Aspect of the Swiss city

Public transport in Zurich is available for four main modes of transport—boat, bus, train and tram—assisting residents of and visitors to Zurich move around the 88 km2 of Switzerland's largest city and beyond. In 2015, over 300 million trips were made annually on public transport in Zurich, a city with a population of around 450,000. This figure excludes the Zurich S-Bahn, which had annual ridership of 208 million in 2023. Zurich Main Station (Zürich HB), meanwhile, is the largest and busiest railway station in the country.

Map, in French, of the transportation web of the area around Zurich

Public transport is extremely popular in Zurich, and its inhabitants use it in large numbers. In 2010, a microcensus discovered that 32% of Zurich residents used trams or trolleybuses regularly (of which 60% used at least those two modes), while 26% depended on a personal vehicle. Residents live within 400 m of a bus, tram or railway station, and fewer than half of the fixed population owned a car or a motorcycle. About 70% of visitors to the city use the tram or bus, and about half of the journeys within the municipality take place on public transport.

The Zurich model approach to public transport is highly regarded. The city has the world's best on-time performance for public transport, with one of the highest frequencies of service. A network of around 4,000 sensors monitors all traffic, to negate potential delays, and sends information to computers programmed to generate algorithms which change signalling around the city accordingly. When any vehicle approaches one of the city's 400 junctions, sensors buried in the road surface recalibrate signal cycles to give priority to the trams and buses. This efficiency means cross-city journeys on public transport can be completed in thirty minutes or less, even when including transfers.

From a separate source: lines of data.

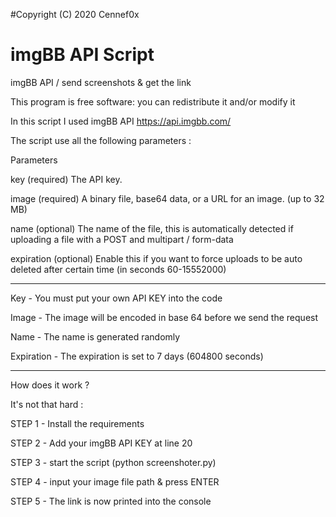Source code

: #Copyright (C) 2020  Cennef0x
# imgBB API Script
imgBB API / send screenshots & get the link

This program is free software: you can redistribute it and/or modify it

In this script I used imgBB API 
https://api.imgbb.com/

The script use all the following parameters :

Parameters

key (required)
The API key.

image (required)
A binary file, base64 data, or a URL for an image. (up to 32 MB)

name (optional)
The name of the file, this is automatically detected if uploading a file with a POST and multipart / form-data

expiration (optional)
Enable this if you want to force uploads to be auto deleted after certain time (in seconds 60-15552000)

-------------------------------------------------------------------------------------------------------------------

Key - You must put your own API KEY into the code

Image - The image will be encoded in base 64 before we send the request

Name - The name is generated randomly

Expiration - The expiration is set to 7 days (604800 seconds)

-------------------------------------------------------------------------------------------------------------------

How does it work ?

It's not that hard :

STEP 1 - Install the requirements

STEP 2 - Add your imgBB API KEY at line 20

STEP 3 - start the script (python screenshoter.py)

STEP 4 - input your image file path & press ENTER

STEP 5 - The link is now printed into the console
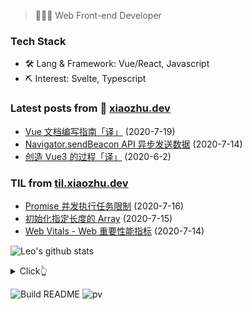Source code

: > 👨🏻‍💻 Web Front-end Developer

### Tech Stack

- 🛠 Lang & Framework: Vue/React, Javascript
- ⛏ Interest: Svelte, Typescript

### Latest posts from 📝 [xiaozhu.dev](https://xiaozhu.dev)

- [Vue 文档编写指南「译」](https://xiaozhu.dev/post/vue-docs-writing-guide/) (2020-7-19)
- [Navigator.sendBeacon API 异步发送数据](https://xiaozhu.dev/post/send-beacon-api/) (2020-7-14)
- [创造 Vue3 的过程「译」](https://xiaozhu.dev/post/the-process-of-making-vue-3/) (2020-6-2)

### TIL from [til.xiaozhu.dev](https://til.xiaozhu.dev)

- [Promise 并发执行任务限制](https://github.com/mopig/til/blob/master/javascript/promise-concurrency.md.md) (2020-7-16)
- [初始化指定长度的 Array](https://github.com/mopig/til/blob/master/javascript/init-array.md.md) (2020-7-15)
- [Web Vitals - Web 重要性能指标](https://github.com/mopig/til/blob/master/web-audit/web-vitals.md) (2020-7-14)

![Leo's github stats](https://github-readme-stats.vercel.app/api?username=mopig&show_icons=true&title_color=c1c7cb&icon_color=cfd3d6&text_color=374140&bg_color=e9ebec&hide=["stars","issues"])

<details>
  <summary>Click👆</summary>
  <pre>
  🤷‍♂️
  </pre>
</details>

![Build README](https://github.com/mopig/mopig/workflows/Build%20README/badge.svg)
![pv](https://pageview.vercel.app/?github_user=mopig)

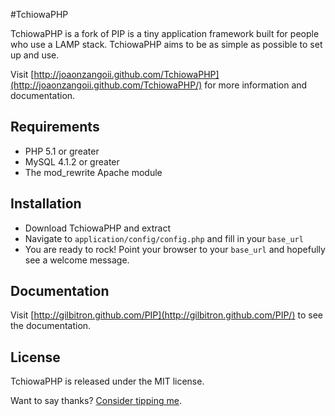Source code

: #TchiowaPHP

TchiowaPHP is a fork of PIP is a tiny application framework built for people who use a LAMP stack. TchiowaPHP aims to be as simple as possible to set up and use.

Visit [http://joaonzangoii.github.com/TchiowaPHP](http://joaonzangoii.github.com/TchiowaPHP/) for more information and documentation.

## Requirements

* PHP 5.1 or greater
* MySQL 4.1.2 or greater
* The mod_rewrite Apache module

## Installation

* Download TchiowaPHP and extract
* Navigate to `application/config/config.php` and fill in your `base_url`
* You are ready to rock! Point your browser to your `base_url` and hopefully see a welcome message.

## Documentation

Visit [http://gilbitron.github.com/PIP](http://gilbitron.github.com/PIP/) to see the documentation.

## License

TchiowaPHP is released under the MIT license.

Want to say thanks? [Consider tipping me]().
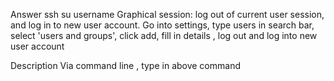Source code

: Answer
ssh su username
Graphical session:
log out of current user session, and log in to new user account.
Go into settings, type users in search bar, select 'users and groups', click add, fill in details , log out and log into new user account

Description
Via command line , type in above command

Founded in 1896, Verkehrsbetriebe Zürich (VBZ) is wholly owned by the City of Zurich. It owns and operates buses, trams and the city's Polybahn and Rigiblick funiculars. The entire VBZ network is operated on a proof-of-payment fare system, meaning if passengers do not present a ticket when asked by an inspector, the passenger will be liable for a fine. Fares and fines cover around half of the system's operating and capital costs.

The S-Bahn is operated by Zürcher Verkehrsverbund (ZVV), not VBZ. ZVV, established in 1990, is the largest public-transport network in Switzerland. All modes of public transport within a chosen number of fare zones can be used freely with a ticket that is valid for a certain amount of time (one hour, 24 hours, 1 month, 1 year). The zones in the canton of Zurich are numbered from 110 to 184 (downtown Zurich is fare zone 110). Zones 180 to 184 are those outside the borders of the canton. Passengers purchase a base ticket for particular zones; upgrades and extension tickets are available as supplements.

As part of Zurich's plan to be net-zero by 2040, several upgrades to the public transport network were announced in 2024. In 2022, Zurich ranked fifth in the Urban Mobility Readiness Index, which measures the preparedness of a city for mobility's next chapter.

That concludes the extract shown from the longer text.